━━━ Information supplied

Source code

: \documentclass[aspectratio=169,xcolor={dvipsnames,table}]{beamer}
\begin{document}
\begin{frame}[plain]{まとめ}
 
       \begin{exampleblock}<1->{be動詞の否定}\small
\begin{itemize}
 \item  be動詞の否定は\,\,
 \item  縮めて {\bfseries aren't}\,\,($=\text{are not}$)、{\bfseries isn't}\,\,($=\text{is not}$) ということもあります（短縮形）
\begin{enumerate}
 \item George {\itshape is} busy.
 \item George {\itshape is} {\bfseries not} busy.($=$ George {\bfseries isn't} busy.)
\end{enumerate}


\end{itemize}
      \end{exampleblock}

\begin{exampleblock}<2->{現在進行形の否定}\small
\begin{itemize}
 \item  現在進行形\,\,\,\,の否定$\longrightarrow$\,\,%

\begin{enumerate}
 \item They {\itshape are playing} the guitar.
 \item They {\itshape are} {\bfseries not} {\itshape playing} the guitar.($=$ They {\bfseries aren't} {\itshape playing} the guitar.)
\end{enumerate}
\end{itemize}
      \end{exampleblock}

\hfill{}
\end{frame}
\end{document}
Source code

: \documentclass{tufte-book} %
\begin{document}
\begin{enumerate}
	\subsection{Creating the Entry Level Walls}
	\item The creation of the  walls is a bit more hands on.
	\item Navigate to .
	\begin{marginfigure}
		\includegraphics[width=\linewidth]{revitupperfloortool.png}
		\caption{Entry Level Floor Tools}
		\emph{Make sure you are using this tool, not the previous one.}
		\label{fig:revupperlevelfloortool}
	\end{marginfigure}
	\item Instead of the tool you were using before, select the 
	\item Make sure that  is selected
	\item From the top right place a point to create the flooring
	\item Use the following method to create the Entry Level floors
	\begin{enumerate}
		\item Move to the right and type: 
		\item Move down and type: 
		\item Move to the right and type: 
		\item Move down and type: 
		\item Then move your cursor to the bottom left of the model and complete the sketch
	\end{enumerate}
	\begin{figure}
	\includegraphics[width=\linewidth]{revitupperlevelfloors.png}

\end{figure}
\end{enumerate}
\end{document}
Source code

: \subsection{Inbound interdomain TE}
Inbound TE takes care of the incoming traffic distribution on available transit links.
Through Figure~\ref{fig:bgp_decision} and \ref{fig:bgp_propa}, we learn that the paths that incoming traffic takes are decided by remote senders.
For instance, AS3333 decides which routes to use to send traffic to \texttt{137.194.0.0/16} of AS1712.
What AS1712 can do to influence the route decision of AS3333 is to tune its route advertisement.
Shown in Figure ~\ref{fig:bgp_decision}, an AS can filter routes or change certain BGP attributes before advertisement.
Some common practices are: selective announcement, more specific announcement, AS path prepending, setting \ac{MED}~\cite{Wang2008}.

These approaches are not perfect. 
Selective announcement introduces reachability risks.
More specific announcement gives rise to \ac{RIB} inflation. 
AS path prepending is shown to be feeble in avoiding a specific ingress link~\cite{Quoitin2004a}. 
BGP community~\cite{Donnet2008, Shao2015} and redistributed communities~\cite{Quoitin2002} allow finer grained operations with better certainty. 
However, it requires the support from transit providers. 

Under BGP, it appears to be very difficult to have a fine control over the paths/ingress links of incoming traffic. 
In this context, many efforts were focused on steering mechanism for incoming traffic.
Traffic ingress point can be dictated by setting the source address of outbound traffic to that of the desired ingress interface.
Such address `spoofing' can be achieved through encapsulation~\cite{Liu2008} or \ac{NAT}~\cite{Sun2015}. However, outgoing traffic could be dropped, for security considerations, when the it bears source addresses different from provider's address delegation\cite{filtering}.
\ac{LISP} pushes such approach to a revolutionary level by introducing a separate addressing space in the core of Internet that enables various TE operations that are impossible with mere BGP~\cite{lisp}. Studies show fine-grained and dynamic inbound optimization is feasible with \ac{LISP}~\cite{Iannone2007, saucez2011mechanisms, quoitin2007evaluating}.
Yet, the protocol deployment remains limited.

━━━━━━

- **About this task**
Write the data out again, verbatim.

- **Solution for this exercise**
Source code

: \documentclass[aspectratio=169,xcolor={dvipsnames,table}]{beamer}
\begin{document}
\begin{frame}[plain]{まとめ}
 
       \begin{exampleblock}<1->{be動詞の否定}\small
\begin{itemize}
 \item  be動詞の否定は\,\,
 \item  縮めて {\bfseries aren't}\,\,($=\text{are not}$)、{\bfseries isn't}\,\,($=\text{is not}$) ということもあります（短縮形）
\begin{enumerate}
 \item George {\itshape is} busy.
 \item George {\itshape is} {\bfseries not} busy.($=$ George {\bfseries isn't} busy.)
\end{enumerate}


\end{itemize}
      \end{exampleblock}

\begin{exampleblock}<2->{現在進行形の否定}\small
\begin{itemize}
 \item  現在進行形\,\,\,\,の否定$\longrightarrow$\,\,%

\begin{enumerate}
 \item They {\itshape are playing} the guitar.
 \item They {\itshape are} {\bfseries not} {\itshape playing} the guitar.($=$ They {\bfseries aren't} {\itshape playing} the guitar.)
\end{enumerate}
\end{itemize}
      \end{exampleblock}

\hfill{}
\end{frame}
\end{document}
Source code

: \documentclass{tufte-book} %
\begin{document}
\begin{enumerate}
	\subsection{Creating the Entry Level Walls}
	\item The creation of the  walls is a bit more hands on.
	\item Navigate to .
	\begin{marginfigure}
		\includegraphics[width=\linewidth]{revitupperfloortool.png}
		\caption{Entry Level Floor Tools}
		\emph{Make sure you are using this tool, not the previous one.}
		\label{fig:revupperlevelfloortool}
	\end{marginfigure}
	\item Instead of the tool you were using before, select the 
	\item Make sure that  is selected
	\item From the top right place a point to create the flooring
	\item Use the following method to create the Entry Level floors
	\begin{enumerate}
		\item Move to the right and type: 
		\item Move down and type: 
		\item Move to the right and type: 
		\item Move down and type: 
		\item Then move your cursor to the bottom left of the model and complete the sketch
	\end{enumerate}
	\begin{figure}
	\includegraphics[width=\linewidth]{revitupperlevelfloors.png}

\end{figure}
\end{enumerate}
\end{document}
Source code

: \subsection{Inbound interdomain TE}
Inbound TE takes care of the incoming traffic distribution on available transit links.
Through Figure~\ref{fig:bgp_decision} and \ref{fig:bgp_propa}, we learn that the paths that incoming traffic takes are decided by remote senders.
For instance, AS3333 decides which routes to use to send traffic to \texttt{137.194.0.0/16} of AS1712.
What AS1712 can do to influence the route decision of AS3333 is to tune its route advertisement.
Shown in Figure ~\ref{fig:bgp_decision}, an AS can filter routes or change certain BGP attributes before advertisement.
Some common practices are: selective announcement, more specific announcement, AS path prepending, setting \ac{MED}~\cite{Wang2008}.

These approaches are not perfect. 
Selective announcement introduces reachability risks.
More specific announcement gives rise to \ac{RIB} inflation. 
AS path prepending is shown to be feeble in avoiding a specific ingress link~\cite{Quoitin2004a}. 
BGP community~\cite{Donnet2008, Shao2015} and redistributed communities~\cite{Quoitin2002} allow finer grained operations with better certainty. 
However, it requires the support from transit providers. 

Under BGP, it appears to be very difficult to have a fine control over the paths/ingress links of incoming traffic. 
In this context, many efforts were focused on steering mechanism for incoming traffic.
Traffic ingress point can be dictated by setting the source address of outbound traffic to that of the desired ingress interface.
Such address `spoofing' can be achieved through encapsulation~\cite{Liu2008} or \ac{NAT}~\cite{Sun2015}. However, outgoing traffic could be dropped, for security considerations, when the it bears source addresses different from provider's address delegation\cite{filtering}.
\ac{LISP} pushes such approach to a revolutionary level by introducing a separate addressing space in the core of Internet that enables various TE operations that are impossible with mere BGP~\cite{lisp}. Studies show fine-grained and dynamic inbound optimization is feasible with \ac{LISP}~\cite{Iannone2007, saucez2011mechanisms, quoitin2007evaluating}.
Yet, the protocol deployment remains limited.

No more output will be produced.